Goal of the exercise
If a record holds a picture, leave the picture out, but write out everything else exactly.

Extracted entries
=== Begin Enclosure ===

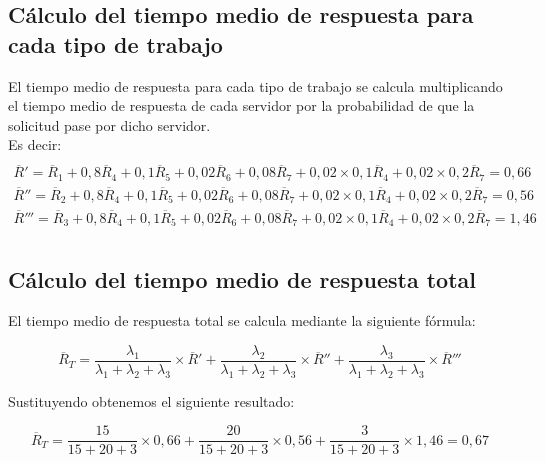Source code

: \subsection{Cálculo del tiempo medio de respuesta para cada tipo de trabajo}
El tiempo medio de respuesta para cada tipo de trabajo se calcula multiplicando el tiempo medio de respuesta de cada servidor por la probabilidad de que la solicitud pase por dicho servidor.\\

Es decir:
\begin{multline}\\
\overline{R}' = \overline{R}_{1} + 0,8\overline{R}_{4} + 0,1\overline{R}_{5} + 0,02\overline{R}_{6} + 0,08\overline{R}_{7} + 0,02\times 0,1\overline{R}_{4} + 0,02\times 0,2\overline{R}_{7} = 0,66\\
\overline{R}'' = \overline{R}_{2} + 0,8\overline{R}_{4} + 0,1\overline{R}_{5} + 0,02\overline{R}_{6} + 0,08\overline{R}_{7} + 0,02\times 0,1\overline{R}_{4} + 0,02\times 0,2\overline{R}_{7} = 0,56\\
\overline{R}''' = \overline{R}_{3} + 0,8\overline{R}_{4} + 0,1\overline{R}_{5} + 0,02\overline{R}_{6} + 0,08\overline{R}_{7} + 0,02\times 0,1\overline{R}_{4} + 0,02\times 0,2\overline{R}_{7} = 1,46\\
\end{multline}

\subsection{Cálculo del tiempo medio de respuesta total}
El tiempo medio de respuesta total se calcula mediante la siguiente fórmula:

\begin{equation}
\overline{R}_{T} = \frac{\lambda_{1}}{\lambda_{1}+\lambda_{2}+\lambda_{3}}\times \overline{R}' + \frac{\lambda_{2}}{\lambda_{1}+\lambda_{2}+\lambda_{3}}\times \overline{R}'' + \frac{\lambda_{3}}{\lambda_{1}+\lambda_{2}+\lambda_{3}}\times \overline{R}'''
\end{equation}

Sustituyendo obtenemos el siguiente resultado:

\begin{equation}
\overline{R}_{T} = \frac{15}{15+20+3}\times 0,66 + \frac{20}{15+20+3}\times 0,56 + \frac{3}{15+20+3}\times 1,46 = 0,67
\end{equation}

=== End Enclosure ===

Task solution
Source code

: \subsection{Cálculo del tiempo medio de respuesta para cada tipo de trabajo}
El tiempo medio de respuesta para cada tipo de trabajo se calcula multiplicando el tiempo medio de respuesta de cada servidor por la probabilidad de que la solicitud pase por dicho servidor.\\

Es decir:
\begin{multline}\\
\overline{R}' = \overline{R}_{1} + 0,8\overline{R}_{4} + 0,1\overline{R}_{5} + 0,02\overline{R}_{6} + 0,08\overline{R}_{7} + 0,02\times 0,1\overline{R}_{4} + 0,02\times 0,2\overline{R}_{7} = 0,66\\
\overline{R}'' = \overline{R}_{2} + 0,8\overline{R}_{4} + 0,1\overline{R}_{5} + 0,02\overline{R}_{6} + 0,08\overline{R}_{7} + 0,02\times 0,1\overline{R}_{4} + 0,02\times 0,2\overline{R}_{7} = 0,56\\
\overline{R}''' = \overline{R}_{3} + 0,8\overline{R}_{4} + 0,1\overline{R}_{5} + 0,02\overline{R}_{6} + 0,08\overline{R}_{7} + 0,02\times 0,1\overline{R}_{4} + 0,02\times 0,2\overline{R}_{7} = 1,46\\
\end{multline}

\subsection{Cálculo del tiempo medio de respuesta total}
El tiempo medio de respuesta total se calcula mediante la siguiente fórmula:

\begin{equation}
\overline{R}_{T} = \frac{\lambda_{1}}{\lambda_{1}+\lambda_{2}+\lambda_{3}}\times \overline{R}' + \frac{\lambda_{2}}{\lambda_{1}+\lambda_{2}+\lambda_{3}}\times \overline{R}'' + \frac{\lambda_{3}}{\lambda_{1}+\lambda_{2}+\lambda_{3}}\times \overline{R}'''
\end{equation}

Sustituyendo obtenemos el siguiente resultado:

\begin{equation}
\overline{R}_{T} = \frac{15}{15+20+3}\times 0,66 + \frac{20}{15+20+3}\times 0,56 + \frac{3}{15+20+3}\times 1,46 = 0,67
\end{equation}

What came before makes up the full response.